Bruder-Klaus-Kirche Winkeln

Bruder-Klaus-Kirche, 2007

Die Bruder-Klaus-Kirche Winkeln ist die katholische Kirche des St. Galler Quartiers Winkeln. Sie wurde 1958/1959 nach Plänen der St. Galler Architekten Ernest Brantschen und Alfons Weisser gebaut und ist dem heiligen Bruder Klaus geweiht. Die Berechnung des freitragenden Betondaches übernahm der Basler Bauingenieur Heinz Hossdorf. Aufgrund der Dachform trägt die Kirche den Spitznamen «Seelenabschussrampe».

Geschichte

Mitte der Fünfziger Jahre nahm die wirtschaftliche Bedeutung des früher nur sehr kleinen Weilers in Winkeln markant zu. Viele Industriebetriebe siedelten sich in der Umgebung an, da in der Ebene westlich der Sitter ausreichend Bauland dafür zur Verfügung stand. Mit den Betrieben zogen vermehrt Arbeiter und Angestellte in dieses Quartier; da es in Winkeln noch keine eigene katholische Kirche gab, mussten die Kirchgänger relativ weite Wege zu den nächstgelegenen Kirchen in Bruggen oder Abtwil in Kauf nehmen.

Daher wurde ein Architekturwettbewerb für ein neues Kirchgebäude durchgeführt, das sich deutlich von den Bauarbeitersiedlungen und Industriegebäuden in der Umgebung unterscheiden sollte. Das Projekt der Architekten Ernest Brantschen und Alfons Weisser erhielt (zunächst unter einigen Vorbehalten) den Zuschlag.

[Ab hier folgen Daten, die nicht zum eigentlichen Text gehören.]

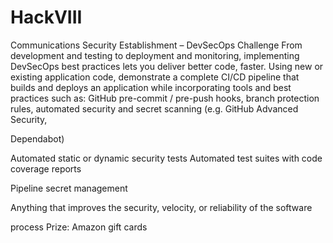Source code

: # HackVIII
Communications Security Establishment – DevSecOps Challenge
From development and testing to deployment and monitoring,
implementing DevSecOps best practices lets you deliver better code,
faster. Using new or existing application code, demonstrate a complete
CI/CD pipeline that builds and deploys an application while
incorporating tools and best practices such as:
GitHub pre-commit / pre-push hooks, branch protection rules,
automated security and secret scanning (e.g. GitHub Advanced Security,

Dependabot)

Automated static or dynamic security tests
Automated test suites with code coverage reports

Pipeline secret management

Anything that improves the security, velocity, or reliability of the software

process
Prize: Amazon gift cards
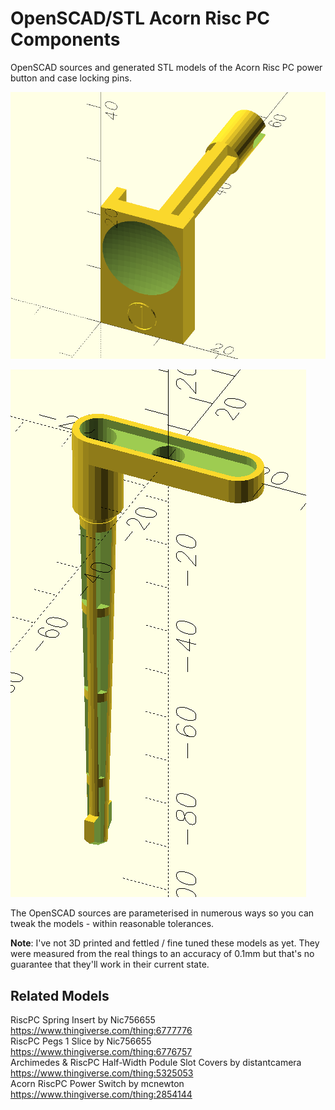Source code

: OpenSCAD/STL Acorn Risc PC Components
=====================================

OpenSCAD sources and generated STL models of the Acorn Risc PC power button and case locking pins.

![Power button screenshot](./RiscPCPowerButton/screenshot.png)

![Case locking pins screenshot](./RiscPCCasePins/screenshot.png)

The OpenSCAD sources are parameterised in numerous ways so you can tweak the models - within reasonable tolerances.

**Note**: I've not 3D printed and fettled / fine tuned these models as yet. They were measured from the real things to an accuracy of 0.1mm but that's no guarantee that they'll work in their current state.

Related Models
---------------
RiscPC Spring Insert by Nic756655 <https://www.thingiverse.com/thing:6777776>  
RiscPC Pegs 1 Slice by Nic756655 <https://www.thingiverse.com/thing:6776757>  
Archimedes & RiscPC Half-Width Podule Slot Covers by distantcamera <https://www.thingiverse.com/thing:5325053>  
Acorn RiscPC Power Switch by mcnewton <https://www.thingiverse.com/thing:2854144>  
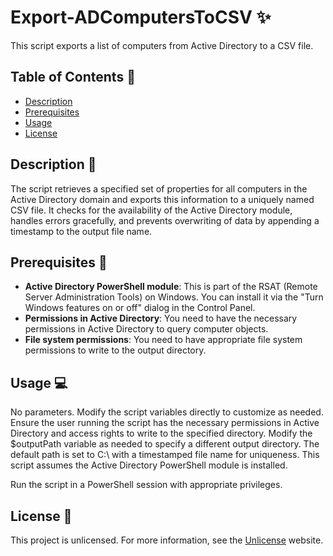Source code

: # Export-ADComputersToCSV :sparkles:

This script exports a list of computers from Active Directory to a CSV file.

## Table of Contents :pushpin:

- [Description](#description)
- [Prerequisites](#prerequisites)
- [Usage](#usage)
- [License](#license)

## Description :page_facing_up:

The script retrieves a specified set of properties for all computers in the Active Directory domain and exports this information to a uniquely named CSV file. It checks for the availability of the Active Directory module, handles errors gracefully, and prevents overwriting of data by appending a timestamp to the output file name.

## Prerequisites :wrench:

- **Active Directory PowerShell module**: This is part of the RSAT (Remote Server Administration Tools) on Windows. You can install it via the "Turn Windows features on or off" dialog in the Control Panel.
- **Permissions in Active Directory**: You need to have the necessary permissions in Active Directory to query computer objects.
- **File system permissions**: You need to have appropriate file system permissions to write to the output directory.

## Usage :computer:

No parameters. Modify the script variables directly to customize as needed. Ensure the user running the script has the necessary permissions in Active Directory and access rights to write to the specified directory. Modify the $outputPath variable as needed to specify a different output directory. The default path is set to C:\ with a timestamped file name for uniqueness. This script assumes the Active Directory PowerShell module is installed.

Run the script in a PowerShell session with appropriate privileges.

## License :scroll:

This project is unlicensed. For more information, see the [Unlicense](http://unlicense.org/) website.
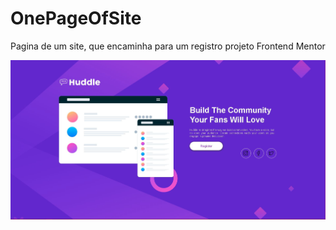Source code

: # OnePageOfSite
 Pagina de um site, que encaminha para um registro
 projeto Frontend Mentor


![imagem site](https://github.com/Giovannelrodrigues/OnePageOfSite/blob/main/Huddle-landing/images/site.JPG)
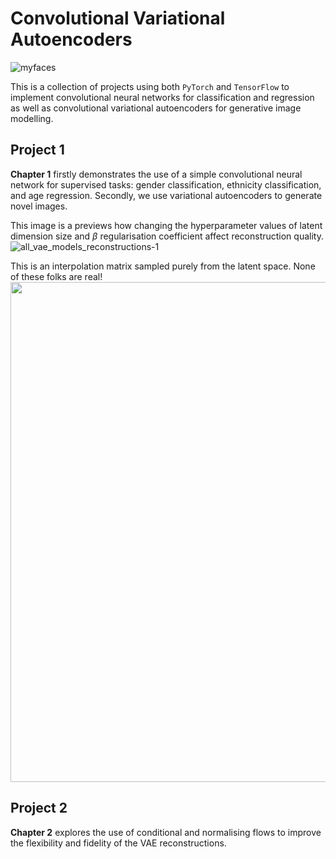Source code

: # Convolutional Variational Autoencoders

![myfaces](https://user-images.githubusercontent.com/79708390/229932467-587beba8-9e70-40dc-a48f-2f1135778927.png)

This is a collection of projects using both `PyTorch` and `TensorFlow` to implement convolutional neural networks for classification and regression as well as convolutional variational autoencoders for generative image modelling.

## Project 1

**Chapter 1** firstly demonstrates the use of a simple convolutional neural network for supervised tasks: gender classification, ethnicity classification, and age regression. Secondly, we use variational autoencoders to generate novel images.

This image is a previews how changing the hyperparameter values of latent dimension size and $\beta$ regularisation coefficient affect reconstruction quality.
![all_vae_models_reconstructions-1](https://user-images.githubusercontent.com/79708390/229934163-b6b4dfa9-c1e5-4214-9976-c6f49f9e4cd5.png)

This is an interpolation matrix sampled purely from the latent space. None of these folks are real!
<img src="https://user-images.githubusercontent.com/79708390/229935641-4c33c68b-b5ab-463c-985a-00e05b75573c.png" height=800, width=800>


## Project 2

**Chapter 2** explores the use of conditional and normalising flows to improve the flexibility and fidelity of the VAE reconstructions.
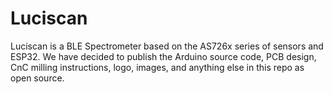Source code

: # Luciscan
Luciscan is a BLE Spectrometer based on the AS726x series of sensors and ESP32. We have decided to publish the Arduino source code, PCB design, CnC milling instructions, logo, images, and anything else in this repo as open source.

Die Grundsteinlegung der Kirche fand im Jahr 1958 statt; die Inschrift MCMLVIII ist neben dem Hauptportal zu sehen. Am 27. September 1959 wurde die Kirche durch Bischof Joseph Hasler von St. Gallen dem Heiligen Bruder Klaus geweiht.

Als Vorbereitung auf das Heilige Jahr 2000 wurde das Dach umfassend saniert. Aus politischen Gründen (die Mehrkosten hätten nach geltendem Gesetz eine Volksabstimmung erforderlich gemacht), wurden weitere Renovationsarbeiten auf einen späteren Zeitpunkt verschoben.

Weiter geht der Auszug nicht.